»»
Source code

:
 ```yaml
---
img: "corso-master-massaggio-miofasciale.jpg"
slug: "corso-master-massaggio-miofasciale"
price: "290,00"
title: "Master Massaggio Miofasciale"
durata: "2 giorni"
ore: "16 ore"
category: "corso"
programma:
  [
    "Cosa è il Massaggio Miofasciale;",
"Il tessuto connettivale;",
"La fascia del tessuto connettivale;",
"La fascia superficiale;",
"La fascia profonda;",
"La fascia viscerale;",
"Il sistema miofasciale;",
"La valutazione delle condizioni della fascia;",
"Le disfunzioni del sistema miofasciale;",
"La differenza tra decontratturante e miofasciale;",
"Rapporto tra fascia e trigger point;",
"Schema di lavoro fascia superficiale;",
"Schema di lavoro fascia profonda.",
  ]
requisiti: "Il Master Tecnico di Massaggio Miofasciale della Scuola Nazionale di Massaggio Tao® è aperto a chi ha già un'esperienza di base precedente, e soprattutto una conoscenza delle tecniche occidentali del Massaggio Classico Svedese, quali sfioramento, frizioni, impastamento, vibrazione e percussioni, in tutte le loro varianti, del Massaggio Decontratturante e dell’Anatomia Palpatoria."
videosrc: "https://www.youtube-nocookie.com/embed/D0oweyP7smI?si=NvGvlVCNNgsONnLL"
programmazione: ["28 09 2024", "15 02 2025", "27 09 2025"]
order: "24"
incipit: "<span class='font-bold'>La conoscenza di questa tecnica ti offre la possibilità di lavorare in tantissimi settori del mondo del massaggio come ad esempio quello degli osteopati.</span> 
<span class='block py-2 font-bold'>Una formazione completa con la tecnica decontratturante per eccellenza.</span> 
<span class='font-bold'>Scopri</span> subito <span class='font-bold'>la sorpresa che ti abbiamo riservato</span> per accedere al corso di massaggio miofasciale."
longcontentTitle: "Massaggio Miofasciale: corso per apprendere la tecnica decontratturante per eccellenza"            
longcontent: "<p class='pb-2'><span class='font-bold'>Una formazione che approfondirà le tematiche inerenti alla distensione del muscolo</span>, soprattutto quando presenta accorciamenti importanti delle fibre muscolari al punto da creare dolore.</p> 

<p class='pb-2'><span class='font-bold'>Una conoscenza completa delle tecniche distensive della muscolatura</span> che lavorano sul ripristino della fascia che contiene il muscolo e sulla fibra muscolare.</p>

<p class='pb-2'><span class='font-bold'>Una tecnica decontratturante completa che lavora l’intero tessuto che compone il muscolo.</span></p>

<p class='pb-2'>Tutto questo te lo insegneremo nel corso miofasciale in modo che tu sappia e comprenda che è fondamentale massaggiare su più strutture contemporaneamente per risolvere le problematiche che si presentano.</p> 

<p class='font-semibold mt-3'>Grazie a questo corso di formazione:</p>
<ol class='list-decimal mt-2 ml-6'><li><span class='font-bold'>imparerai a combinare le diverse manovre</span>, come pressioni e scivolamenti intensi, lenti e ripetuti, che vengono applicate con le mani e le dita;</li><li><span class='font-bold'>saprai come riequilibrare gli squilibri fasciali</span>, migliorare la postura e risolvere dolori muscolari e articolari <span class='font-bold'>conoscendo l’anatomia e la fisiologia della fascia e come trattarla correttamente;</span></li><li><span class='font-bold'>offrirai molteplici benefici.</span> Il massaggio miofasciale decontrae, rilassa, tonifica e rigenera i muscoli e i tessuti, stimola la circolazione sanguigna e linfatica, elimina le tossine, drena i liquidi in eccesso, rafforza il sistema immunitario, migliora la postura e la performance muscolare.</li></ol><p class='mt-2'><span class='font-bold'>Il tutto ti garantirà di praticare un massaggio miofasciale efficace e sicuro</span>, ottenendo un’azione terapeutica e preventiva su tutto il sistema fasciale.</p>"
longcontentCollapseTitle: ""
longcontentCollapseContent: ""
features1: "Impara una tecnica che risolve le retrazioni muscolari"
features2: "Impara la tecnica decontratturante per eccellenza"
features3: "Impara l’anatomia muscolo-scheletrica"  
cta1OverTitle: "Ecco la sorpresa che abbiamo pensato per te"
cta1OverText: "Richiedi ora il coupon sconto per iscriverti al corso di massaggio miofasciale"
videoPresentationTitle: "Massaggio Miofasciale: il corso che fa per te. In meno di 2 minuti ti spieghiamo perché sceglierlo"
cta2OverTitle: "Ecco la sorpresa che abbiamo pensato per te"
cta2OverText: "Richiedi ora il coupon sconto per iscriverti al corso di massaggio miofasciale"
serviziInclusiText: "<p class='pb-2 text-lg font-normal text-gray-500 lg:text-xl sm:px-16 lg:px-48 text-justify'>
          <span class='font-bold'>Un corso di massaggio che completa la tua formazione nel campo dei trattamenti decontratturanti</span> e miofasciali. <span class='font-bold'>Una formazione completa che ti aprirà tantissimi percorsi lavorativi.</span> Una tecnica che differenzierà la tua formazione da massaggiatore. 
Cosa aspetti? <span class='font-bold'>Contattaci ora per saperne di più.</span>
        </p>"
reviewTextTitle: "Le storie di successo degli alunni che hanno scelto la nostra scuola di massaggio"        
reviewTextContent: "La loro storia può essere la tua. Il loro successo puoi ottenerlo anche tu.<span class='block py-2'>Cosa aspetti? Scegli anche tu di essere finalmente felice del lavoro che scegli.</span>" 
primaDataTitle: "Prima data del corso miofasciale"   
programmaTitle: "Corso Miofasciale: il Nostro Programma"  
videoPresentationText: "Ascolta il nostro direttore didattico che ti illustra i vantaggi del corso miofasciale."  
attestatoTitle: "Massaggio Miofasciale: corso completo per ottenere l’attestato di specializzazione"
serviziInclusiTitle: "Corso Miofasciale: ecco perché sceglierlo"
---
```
««
● **REQUIREMENT**
Among the lines of the material above, find those with the word "formazione". Copy each one.

● **SOLUTION TO THIS PROBLEM**
<span class='block py-2 font-bold'>Una formazione completa con la tecnica decontratturante per eccellenza.</span> 
longcontent: "<p class='pb-2'><span class='font-bold'>Una formazione che approfondirà le tematiche inerenti alla distensione del muscolo</span>, soprattutto quando presenta accorciamenti importanti delle fibre muscolari al punto da creare dolore.</p> 
<p class='font-semibold mt-3'>Grazie a questo corso di formazione:</p>
          <span class='font-bold'>Un corso di massaggio che completa la tua formazione nel campo dei trattamenti decontratturanti</span> e miofasciali. <span class='font-bold'>Una formazione completa che ti aprirà tantissimi percorsi lavorativi.</span> Una tecnica che differenzierà la tua formazione da massaggiatore. 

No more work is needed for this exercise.